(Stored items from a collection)
________________________

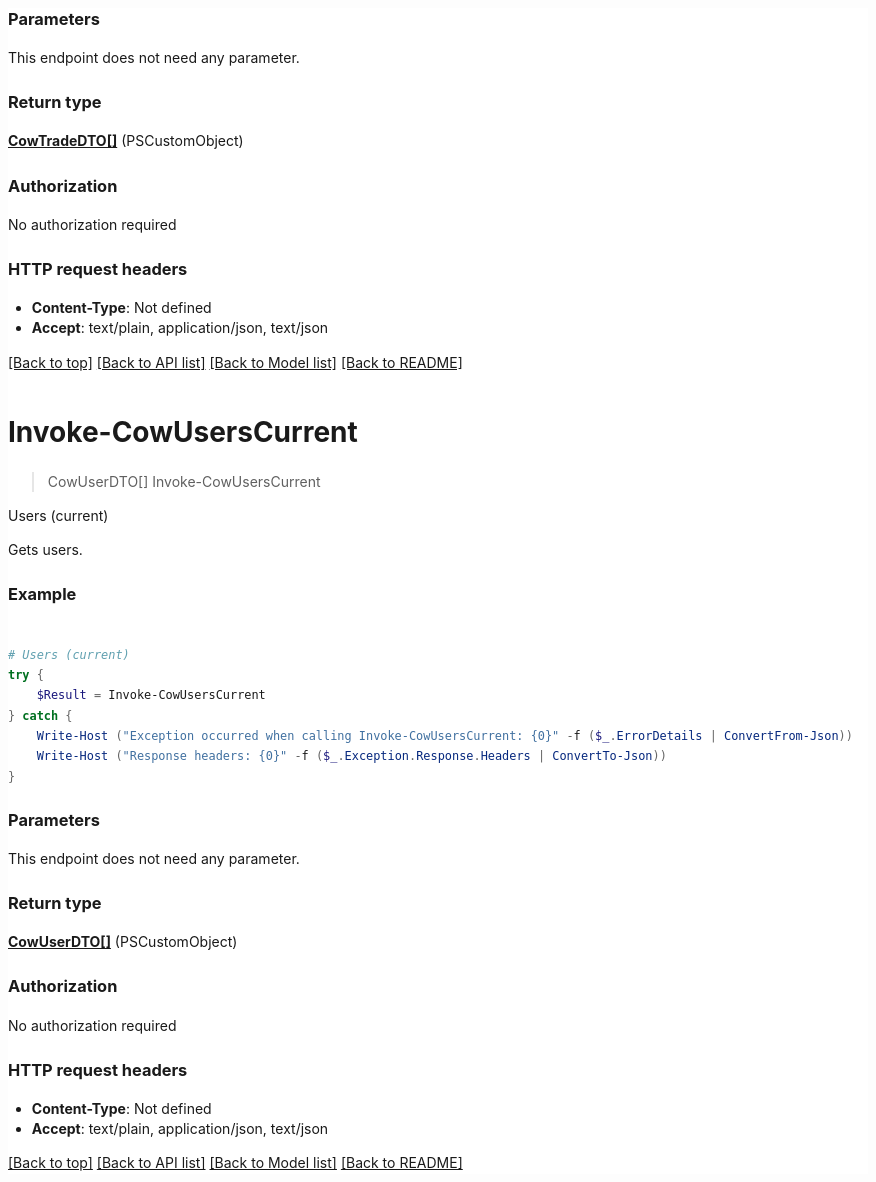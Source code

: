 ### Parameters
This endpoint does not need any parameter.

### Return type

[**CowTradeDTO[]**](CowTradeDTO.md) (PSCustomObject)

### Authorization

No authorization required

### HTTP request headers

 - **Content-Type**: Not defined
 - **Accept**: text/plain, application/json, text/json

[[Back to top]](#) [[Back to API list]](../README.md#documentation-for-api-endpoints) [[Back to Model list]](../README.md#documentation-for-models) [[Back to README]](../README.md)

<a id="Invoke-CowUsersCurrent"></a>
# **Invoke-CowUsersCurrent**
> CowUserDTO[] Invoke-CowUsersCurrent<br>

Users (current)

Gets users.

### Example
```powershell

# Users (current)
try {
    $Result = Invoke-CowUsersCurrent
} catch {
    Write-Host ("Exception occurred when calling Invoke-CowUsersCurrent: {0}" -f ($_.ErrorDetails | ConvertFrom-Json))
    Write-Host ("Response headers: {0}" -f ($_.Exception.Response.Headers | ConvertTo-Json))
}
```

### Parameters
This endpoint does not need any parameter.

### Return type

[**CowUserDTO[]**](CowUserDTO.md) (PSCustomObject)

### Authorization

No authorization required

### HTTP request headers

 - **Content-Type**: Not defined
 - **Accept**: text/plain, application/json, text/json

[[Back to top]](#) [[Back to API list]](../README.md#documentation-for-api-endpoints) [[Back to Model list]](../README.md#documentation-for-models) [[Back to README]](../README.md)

________________________

_TASK GOAL_. Please retype the data exactly, but do not carry over any picture.

_ANSWER_.
Source code

: ### Parameters
This endpoint does not need any parameter.

### Return type

[**CowTradeDTO[]**](CowTradeDTO.md) (PSCustomObject)

### Authorization

No authorization required

### HTTP request headers

 - **Content-Type**: Not defined
 - **Accept**: text/plain, application/json, text/json

[[Back to top]](#) [[Back to API list]](../README.md#documentation-for-api-endpoints) [[Back to Model list]](../README.md#documentation-for-models) [[Back to README]](../README.md)

<a id="Invoke-CowUsersCurrent"></a>
# **Invoke-CowUsersCurrent**
> CowUserDTO[] Invoke-CowUsersCurrent<br>

Users (current)

Gets users.

### Example
```powershell

# Users (current)
try {
    $Result = Invoke-CowUsersCurrent
} catch {
    Write-Host ("Exception occurred when calling Invoke-CowUsersCurrent: {0}" -f ($_.ErrorDetails | ConvertFrom-Json))
    Write-Host ("Response headers: {0}" -f ($_.Exception.Response.Headers | ConvertTo-Json))
}
```

### Parameters
This endpoint does not need any parameter.

### Return type

[**CowUserDTO[]**](CowUserDTO.md) (PSCustomObject)

### Authorization

No authorization required

### HTTP request headers

 - **Content-Type**: Not defined
 - **Accept**: text/plain, application/json, text/json

[[Back to top]](#) [[Back to API list]](../README.md#documentation-for-api-endpoints) [[Back to Model list]](../README.md#documentation-for-models) [[Back to README]](../README.md)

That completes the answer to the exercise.